Application window has been extended and is expected to close by 06/20/2025. However, the job posting may be removed earlier if the position is filled or if a sufficient number of applications are received.
Note: The successful applicant will be performing work on US Government classified environments, and therefore, must be a U.S. Person (i.e., U.S. citizen, U.S. national, lawful permanent resident, asylee, or refugee). This position may also perform work that the U.S. government has specified can only be performed by a U.S. citizen on U.S. soil.
Your Impact
As a Site Reliability Engineer, you'll be operating the next generation of Cloud Security suite products in our Federal running in an AWS GovCloud-native environment. This charter enables Umbrella to expand its access to the US government and other public sector market opportunities. Our current focus is on the platform's FedRAMP (Federal Risk and Authorization Management Program) authorization.
You will own the production environment from top-to-bottom, from deployments, through observability and incident response. You'll work with customer support, our partners as well as the developments to keep our services running smoothly. This includes responding to alerts, running and improving our playbooks and streamlining our processes to improve efficiency.
As an engineer within Umbrella's FedRAMP SRE, your success in this role is highly reliant on your ability to learn quickly.

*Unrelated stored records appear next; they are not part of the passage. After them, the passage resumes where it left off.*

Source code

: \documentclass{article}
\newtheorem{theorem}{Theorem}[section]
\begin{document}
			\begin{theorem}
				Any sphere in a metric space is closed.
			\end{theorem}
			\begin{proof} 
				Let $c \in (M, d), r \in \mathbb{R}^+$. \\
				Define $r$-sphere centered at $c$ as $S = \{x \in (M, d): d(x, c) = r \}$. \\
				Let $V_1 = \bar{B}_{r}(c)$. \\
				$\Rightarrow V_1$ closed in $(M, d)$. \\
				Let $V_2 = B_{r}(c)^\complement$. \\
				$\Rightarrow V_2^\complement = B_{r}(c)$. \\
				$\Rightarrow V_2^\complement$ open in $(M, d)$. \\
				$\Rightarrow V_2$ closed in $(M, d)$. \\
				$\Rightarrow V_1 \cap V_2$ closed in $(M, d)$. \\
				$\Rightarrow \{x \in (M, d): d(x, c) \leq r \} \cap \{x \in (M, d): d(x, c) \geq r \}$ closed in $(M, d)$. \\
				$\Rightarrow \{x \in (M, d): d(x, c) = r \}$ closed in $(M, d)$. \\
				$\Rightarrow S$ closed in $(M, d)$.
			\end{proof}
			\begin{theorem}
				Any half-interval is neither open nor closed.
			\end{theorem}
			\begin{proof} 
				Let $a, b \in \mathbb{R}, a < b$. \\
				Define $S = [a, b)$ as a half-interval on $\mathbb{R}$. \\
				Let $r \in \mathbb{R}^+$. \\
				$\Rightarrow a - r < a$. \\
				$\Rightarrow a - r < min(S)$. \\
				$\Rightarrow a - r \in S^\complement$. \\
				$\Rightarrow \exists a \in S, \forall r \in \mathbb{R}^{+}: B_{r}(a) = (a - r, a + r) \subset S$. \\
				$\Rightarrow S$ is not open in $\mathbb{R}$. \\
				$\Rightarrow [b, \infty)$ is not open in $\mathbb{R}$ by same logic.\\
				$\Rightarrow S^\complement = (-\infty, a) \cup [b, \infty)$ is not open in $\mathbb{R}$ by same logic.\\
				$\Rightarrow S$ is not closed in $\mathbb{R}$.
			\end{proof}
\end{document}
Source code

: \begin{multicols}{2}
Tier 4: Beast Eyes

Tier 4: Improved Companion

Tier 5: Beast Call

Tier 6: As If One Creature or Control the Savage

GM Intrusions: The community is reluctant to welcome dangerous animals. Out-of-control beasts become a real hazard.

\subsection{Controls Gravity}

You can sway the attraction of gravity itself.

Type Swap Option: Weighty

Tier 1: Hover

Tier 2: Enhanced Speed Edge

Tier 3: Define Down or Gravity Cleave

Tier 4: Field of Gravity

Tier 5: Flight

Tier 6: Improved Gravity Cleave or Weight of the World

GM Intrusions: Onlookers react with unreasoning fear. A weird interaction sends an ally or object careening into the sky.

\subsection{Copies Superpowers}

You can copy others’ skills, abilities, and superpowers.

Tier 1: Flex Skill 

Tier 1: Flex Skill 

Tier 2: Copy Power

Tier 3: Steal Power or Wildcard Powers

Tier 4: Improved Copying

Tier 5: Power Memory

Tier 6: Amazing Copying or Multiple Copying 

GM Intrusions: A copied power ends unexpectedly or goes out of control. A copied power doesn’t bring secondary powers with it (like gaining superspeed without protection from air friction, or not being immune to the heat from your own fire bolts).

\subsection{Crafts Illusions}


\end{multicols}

Your typical day will vary, but this is what you will be doing:
- Developing and maintaining complex infrastructure
- Building platforms that provide key services to internal and external collaborators
- Designing solutions for scalability and reliability
- Ensuring compliance with security controls
- Build end-to-end documentation and instrumentation of our platform to ensure visibility, automation, self-healing, and resiliency throughout the stack.
- Triaging, solving, and addressing production problems in every layer of the stack
- Collaborate with other engineers on the team to cultivate sound engineering principles and represent our engineering values
Minimum Qualifications:
- 4+ years administrative experience in enterprise-grade AWS infrastructure
- Experience with incident response and release management
- Operational experience with a focus on continuous delivery and deployment (CI/CD) and cloud automation
- 2+ years of Linux systems administration experience, to include troubleshooting
- Kubernetes experience, EKS preferred
Preferred Qualifications:
- Experience to include building, maintaining/troubleshooting and monitoring Kubernetes clusters. Experience with Helm charts is highly desired
- Experience and/or knowledge with the Grafana suite; Experience with Infrastructure-as-Code tools like Terraform, Ansible, CloudFormation, etc.
- Strong Jenkins experience, to include troubleshooting; Debugging application and infrastructure in a cloud environment
- Experience working with end-users and technical support on customer concerns, and collaborating with development teams to resolve issues efficiently.
- Strong security and networking skills working with tools like: wireshark, tcpdump, Nmap
- Scripting skills in Golang, Python, and bash
- Ability to participate in a 24/7 on-call rotation.